His first wife committed suicide and his four-year relationship with Daryl Hannah ended in a painful public split.
But Jackson Browne has something else on his mind. And for 45 minutes it’s all he talks about.
No doubt you’ll hear about it tomorrow night if you’re going along to see the Californian folk-based singer-songwriter, a contemporary of Joni Mitchell and James Taylor, play a solo acoustic show at the Royal Concert Hall.
His focus will still be on the presidential elections next week.
So who does he think will win?
“I have hope that the election will unseat this president.”
He won’t commit.
Browne is in Barcelona at his retreat apartment, following a series of shows with REM, Bruce Springsteen and Neil Young across the USA, trying to get voters to side with Democrat John Kerry.

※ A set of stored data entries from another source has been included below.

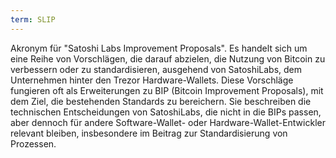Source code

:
 ```yaml
---
term: SLIP
---
```


Akronym für "Satoshi Labs Improvement Proposals". Es handelt sich um eine Reihe von Vorschlägen, die darauf abzielen, die Nutzung von Bitcoin zu verbessern oder zu standardisieren, ausgehend von SatoshiLabs, dem Unternehmen hinter den Trezor Hardware-Wallets. Diese Vorschläge fungieren oft als Erweiterungen zu BIP (Bitcoin Improvement Proposals), mit dem Ziel, die bestehenden Standards zu bereichern. Sie beschreiben die technischen Entscheidungen von SatoshiLabs, die nicht in die BIPs passen, aber dennoch für andere Software-Wallet- oder Hardware-Wallet-Entwickler relevant bleiben, insbesondere im Beitrag zur Standardisierung von Prozessen.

“There are so many people that are grateful for a chance to express their opposition to what this government have done.”
Can’t they do that anyway? Freedom of speech and all that? Newspapers, other media?

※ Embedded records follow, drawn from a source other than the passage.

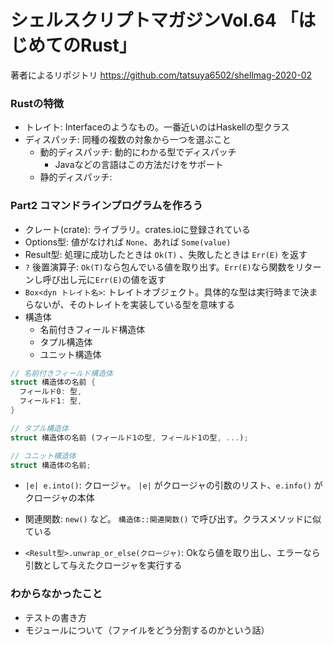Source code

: シェルスクリプトマガジンVol.64 「はじめてのRust」
==========================================

著者によるリポジトリ
https://github.com/tatsuya6502/shellmag-2020-02

### Rustの特徴

- トレイト: Interfaceのようなもの。一番近いのはHaskellの型クラス
- ディスパッチ: 同種の複数の対象から一つを選ぶこと
  - 動的ディスパッチ: 動的にわかる型でディスパッチ
    - Javaなどの言語はこの方法だけをサポート
  - 静的ディスパッチ: 


### Part2 コマンドラインプログラムを作ろう

- クレート(crate): ライブラリ。crates.ioに登録されている
- Options型: 値がなければ `None`、あれば `Some(value)`
- Result型: 処理に成功したときは `Ok(T)` 、失敗したときは `Err(E)` を返す
- `?` 後置演算子: `Ok(T)`なら包んでいる値を取り出す。`Err(E)`なら関数をリターンし呼び出し元に`Err(E)`の値を返す
- `Box<dyn トレイト名>`: トレイトオブジェクト。具体的な型は実行時まで決まらないが、そのトレイトを実装している型を意味する
- 構造体
  - 名前付きフィールド構造体
  - タプル構造体
  - ユニット構造体

```rust
// 名前付きフィールド構造体
struct 構造体の名前 {
  フィールド0: 型,
  フィールド1: 型,
}

// タプル構造体
struct 構造体の名前 (フィールド1の型, フィールド1の型, ...);

// ユニット構造体
struct 構造体の名前;
```

- `|e| e.into()`: クロージャ。 `|e|` がクロージャの引数のリスト、`e.info()` がクロージャの本体


- 関連関数: `new()` など。 `構造体::関連関数()` で呼び出す。クラスメソッドに似ている
- `<Result型>.unwrap_or_else(クロージャ)`: Okなら値を取り出し、エラーなら引数として与えたクロージャを実行する


### わからなかったこと

- テストの書き方
- モジュールについて（ファイルをどう分割するのかという話）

“The problem is that the media is very much aligned to... very much co-operates with the Press statements the administration markets. They’re very much in step with them and will go to great lengths to downplay any opposition to it. And co-operate with the attempts to make people be seen as disloyal if they oppose any particular policy. Especially the war.
“It’s been that way for a long time.
“It has to do with the advent of Fox Television and Rupert Murdoch and the Clear Channel monopoly on radio and concert venues.”
He’s also despairing of the general US populous for allowing it to happen.
“People are hypnotised by monster truck rallies and World Wide Wrestling and reality television and what’s going to happen next with Bennifer (Ben Affleck/Jennifer Lopez).”
His concert buddies, he says, have been referring to the up-and-coming election as “an emergency”.
“It’s a case that they aren’t able to sit silently by while these decisions are made.”
It’s not just the war in Iraq that prompted celeb rockers to get together.
“Pre-emptive war maybe typifies the most dire aspect of it. We’re going to go to war because of what you might do, is the most dangerous thought you can have. But there are all kinds of things to do with domestic policy and allowing corporations to have practically unlimited...” he goes on.
He’s passionate and knowledgeable and talks in great detail about the political landscape of his home country. And he can’t stop. When the time’s up I’ve missed out on the usual diet of personal tittle tattle, which is a shame.
Browne makes no apology for it.
He was the same 20 years ago when his social conscience was reflected in his music and his popularity dipped.
Browne was born in Heidelberg, West Germany, his family moving to Los Angeles when he was three years old. From the local folk scene during the mid-60s he graduated to national tours with The Nitty Gritty Dirt Band then with Tim Buckley’s backing band.
It was while in Greenwich Village that he began dating Nico, who recorded three of his songs on her Chelsea Girl album.
When their relationship disintegrated in 1968, he returned to Los Angeles and wrote for Linda Ronstadt, The Byrds and The Eagles.
His solo career began in 1972, although his breakthrough album The Pretender came four years later, just after the suicide of his first wife.
Succeeding albums Running on Empty, Hold Out and Somebody’s Baby followed it into the chart.
New-found social concerns meant 1989’s World In Motion was his first album not to go gold.
It was after further personal trauma when his relationship with Daryl Hannah ended that he returned to form with his I’m Alive set of 1993.
This tour — it will be his first visit to the city — ties in with a release a his “best of” album (which you can win on page 14).
He knows that a Kerry win won’t be the answer to America’s/the world’s problems.
But it’ll get rid of George W. Bush. And that’ll do for now.
“His fundamentalist Christian beliefs give him permission to not be very sophisticated and to say: ‘Well, I might not know about all that but I do know what my God tells me. And my God tells me to fight evil.”